I laugh and kiss the top of her head. “Exactly.”

“I know this 5K is in honor of Mason, but he would never approve of anything that started at eight a.m. on a Saturday,” Jeff says when he arrives at the makeshift booth we’ve constructed at the end of Main Street.

Two dowels are duct-taped on each side to hold up a butcher paper banner announcing, RUN FOR EPILEPSY AWARENESS!

and then, in smaller font underneath, CHECK IN HERE.

“It’s not my fault. That’s what time races start,” Lucia says, unfazed as ever by Jeff’s razzing. “Also, you’re complaining to the wrong people. Asha, Hattie, and I have been here since six thirty setting up.”

This reminder that I’ve been working in the freezing cold for an hour causes me to pull my hat farther down over my ears.

“At least running will make us warm.” I smile as I hand the tablet to two more runners to sign in and then give them their race numbers, taking off my mittens for the fiftieth time in twenty minutes to pick out eight tiny safety pins from the box so they can pin their bibs to their chests.

Across the street, Asha has her own card table for her speakers, which are pointed directly at us.

Once again, she has managed to get out of joining the rest of us lemmings in the prescribed activity by providing the musical accompaniment for said event.

Normally, I would watch her in awe, wondering what it must feel like to call your own shots all the time, but if I’ve learned anything recently, it’s that other people’s lives aren’t as simple or as perfect as they look.

With her headphones over one ear, she transitions to some Lil Nas X, and a few of the runners waiting behind the starting line start to bounce in time to the beat.

I catch her eye and jerk my thumb up toward the sky, and she turns the volume up a couple of notches.

I show my approval by doing some of my nerdiest dance moves.

The lawn mower dance, the sprinkler dance, all the classics.

As she covers her mouth to stifle her laughter at me, Lincoln sneaks up behind her and puts his hands over her eyes.

She strokes the hands, seeming to know who they belong to, and then turns toward him, disappearing into his bear hug.

It must be refreshing for Asha, to feel small and delicate next to Lincoln, when often she’s the tallest one in class.

They are so freaking cute. I never would have picked him for her.

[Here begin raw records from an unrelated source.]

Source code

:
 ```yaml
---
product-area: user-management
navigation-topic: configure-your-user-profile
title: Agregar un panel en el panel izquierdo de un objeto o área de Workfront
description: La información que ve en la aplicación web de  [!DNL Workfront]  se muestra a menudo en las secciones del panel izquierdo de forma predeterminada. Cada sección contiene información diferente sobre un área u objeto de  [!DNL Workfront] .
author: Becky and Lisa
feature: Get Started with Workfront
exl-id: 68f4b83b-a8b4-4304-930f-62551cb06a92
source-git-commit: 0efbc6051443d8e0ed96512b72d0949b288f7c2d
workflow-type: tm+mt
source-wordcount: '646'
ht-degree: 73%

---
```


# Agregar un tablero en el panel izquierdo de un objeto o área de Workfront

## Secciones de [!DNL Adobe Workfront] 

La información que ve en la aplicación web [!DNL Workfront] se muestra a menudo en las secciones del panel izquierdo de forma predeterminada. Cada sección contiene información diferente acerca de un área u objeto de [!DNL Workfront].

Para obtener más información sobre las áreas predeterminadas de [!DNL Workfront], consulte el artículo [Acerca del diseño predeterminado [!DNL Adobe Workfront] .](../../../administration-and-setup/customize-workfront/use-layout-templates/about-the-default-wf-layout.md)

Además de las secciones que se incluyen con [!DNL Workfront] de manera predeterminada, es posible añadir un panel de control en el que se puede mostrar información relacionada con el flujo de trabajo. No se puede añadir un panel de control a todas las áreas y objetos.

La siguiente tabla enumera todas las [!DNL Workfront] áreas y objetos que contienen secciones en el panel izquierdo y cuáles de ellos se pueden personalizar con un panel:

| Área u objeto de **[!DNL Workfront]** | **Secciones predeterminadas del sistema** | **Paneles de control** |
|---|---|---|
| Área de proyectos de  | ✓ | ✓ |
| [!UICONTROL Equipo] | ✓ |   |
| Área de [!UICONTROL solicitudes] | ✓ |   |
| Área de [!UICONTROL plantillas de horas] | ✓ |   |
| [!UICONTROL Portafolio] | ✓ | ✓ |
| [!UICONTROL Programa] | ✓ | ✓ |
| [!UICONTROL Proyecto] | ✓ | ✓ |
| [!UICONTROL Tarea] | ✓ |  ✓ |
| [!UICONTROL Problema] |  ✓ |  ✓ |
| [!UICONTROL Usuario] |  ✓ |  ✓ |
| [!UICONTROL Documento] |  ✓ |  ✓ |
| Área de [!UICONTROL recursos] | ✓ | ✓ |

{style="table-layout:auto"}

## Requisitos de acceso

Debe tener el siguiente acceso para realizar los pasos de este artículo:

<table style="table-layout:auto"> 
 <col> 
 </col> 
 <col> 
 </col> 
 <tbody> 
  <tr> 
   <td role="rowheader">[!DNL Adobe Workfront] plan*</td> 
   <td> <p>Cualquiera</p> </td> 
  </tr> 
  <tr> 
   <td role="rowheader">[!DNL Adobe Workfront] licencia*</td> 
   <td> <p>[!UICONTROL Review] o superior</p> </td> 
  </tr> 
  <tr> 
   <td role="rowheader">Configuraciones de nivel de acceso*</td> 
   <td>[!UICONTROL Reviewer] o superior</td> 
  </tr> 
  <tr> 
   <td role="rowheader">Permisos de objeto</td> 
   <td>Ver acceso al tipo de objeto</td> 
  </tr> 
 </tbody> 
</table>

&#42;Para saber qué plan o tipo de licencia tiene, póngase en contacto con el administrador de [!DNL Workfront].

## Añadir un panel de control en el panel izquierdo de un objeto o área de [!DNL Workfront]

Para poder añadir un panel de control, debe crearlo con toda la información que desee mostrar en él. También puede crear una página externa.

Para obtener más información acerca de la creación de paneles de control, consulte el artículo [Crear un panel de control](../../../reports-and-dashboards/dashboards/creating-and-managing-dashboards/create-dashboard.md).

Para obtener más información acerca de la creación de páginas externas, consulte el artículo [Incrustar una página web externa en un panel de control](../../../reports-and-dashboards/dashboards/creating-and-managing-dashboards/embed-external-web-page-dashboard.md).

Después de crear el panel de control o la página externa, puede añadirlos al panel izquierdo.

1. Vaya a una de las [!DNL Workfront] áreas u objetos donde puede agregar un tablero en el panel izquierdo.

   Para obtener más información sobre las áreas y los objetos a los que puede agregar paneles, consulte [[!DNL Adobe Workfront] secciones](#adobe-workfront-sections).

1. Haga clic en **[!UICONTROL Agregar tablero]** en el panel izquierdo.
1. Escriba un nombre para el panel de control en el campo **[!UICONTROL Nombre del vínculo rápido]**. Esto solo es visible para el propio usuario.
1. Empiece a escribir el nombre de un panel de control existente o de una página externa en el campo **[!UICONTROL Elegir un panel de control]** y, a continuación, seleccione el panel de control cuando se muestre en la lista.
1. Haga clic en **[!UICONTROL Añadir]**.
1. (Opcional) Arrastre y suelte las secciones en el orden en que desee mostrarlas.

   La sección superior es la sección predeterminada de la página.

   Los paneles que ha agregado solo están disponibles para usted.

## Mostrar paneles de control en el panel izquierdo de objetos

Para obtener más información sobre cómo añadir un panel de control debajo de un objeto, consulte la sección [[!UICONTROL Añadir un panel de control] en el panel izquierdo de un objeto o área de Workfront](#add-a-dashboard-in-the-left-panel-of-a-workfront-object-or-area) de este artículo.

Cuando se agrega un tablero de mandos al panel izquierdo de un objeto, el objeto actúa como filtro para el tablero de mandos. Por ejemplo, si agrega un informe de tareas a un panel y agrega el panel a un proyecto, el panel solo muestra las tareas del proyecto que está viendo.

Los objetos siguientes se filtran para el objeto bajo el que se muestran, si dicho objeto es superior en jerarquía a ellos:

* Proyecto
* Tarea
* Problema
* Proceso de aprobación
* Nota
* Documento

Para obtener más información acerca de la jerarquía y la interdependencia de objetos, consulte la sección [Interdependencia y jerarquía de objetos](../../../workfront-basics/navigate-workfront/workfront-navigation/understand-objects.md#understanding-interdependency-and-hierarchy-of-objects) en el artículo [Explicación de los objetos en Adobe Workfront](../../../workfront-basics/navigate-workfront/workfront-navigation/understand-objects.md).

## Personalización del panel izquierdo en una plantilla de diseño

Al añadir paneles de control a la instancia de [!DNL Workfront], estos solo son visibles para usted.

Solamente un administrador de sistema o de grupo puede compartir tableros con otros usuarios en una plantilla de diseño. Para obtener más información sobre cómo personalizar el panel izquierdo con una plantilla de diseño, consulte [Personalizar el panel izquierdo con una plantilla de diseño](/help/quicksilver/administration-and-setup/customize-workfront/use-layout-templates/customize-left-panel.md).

I add that to my continually unspooling list of evidence that I have been stupid about people.

There’s another guy next to Lincoln, but it’s not one of his usual crew. He has a kind smile and the kind of lean muscles that wear a fitted shirt really well. His face looks familiar—do I know him? Then it comes to me. It’s my cowboy waiter from the ski resort! What is he doing here?

As if my eyes are shooting laser beams across the street, he seems to feel my stare and looks up. He waves at me, then saunters over in a way I imagine only Southerners can do.

“Hey there, how’s your horse wrangling these days?” he says. It takes me a second to figure out what he’s referring to. When I do, I feel a flush of pleasure at the fact that our conversation made enough of an impression for him to remember that detail.

“I’ve tangled with some pretty wild stallions, actually,” I reply. I mean that to be a clever metaphor, but instantly realize it maybe sounds like I’ve been fooling around with a bunch of guys. I shift gears. “What are you doing here? And did you bring loaded Tater Tots with you?”

“Ha! I wish. I haven’t even seen a Tater Tot for about a month. Which is nice—I was starting to have nightmares that I was being swept out to sea on a tidal wave of Tater Tot grease.”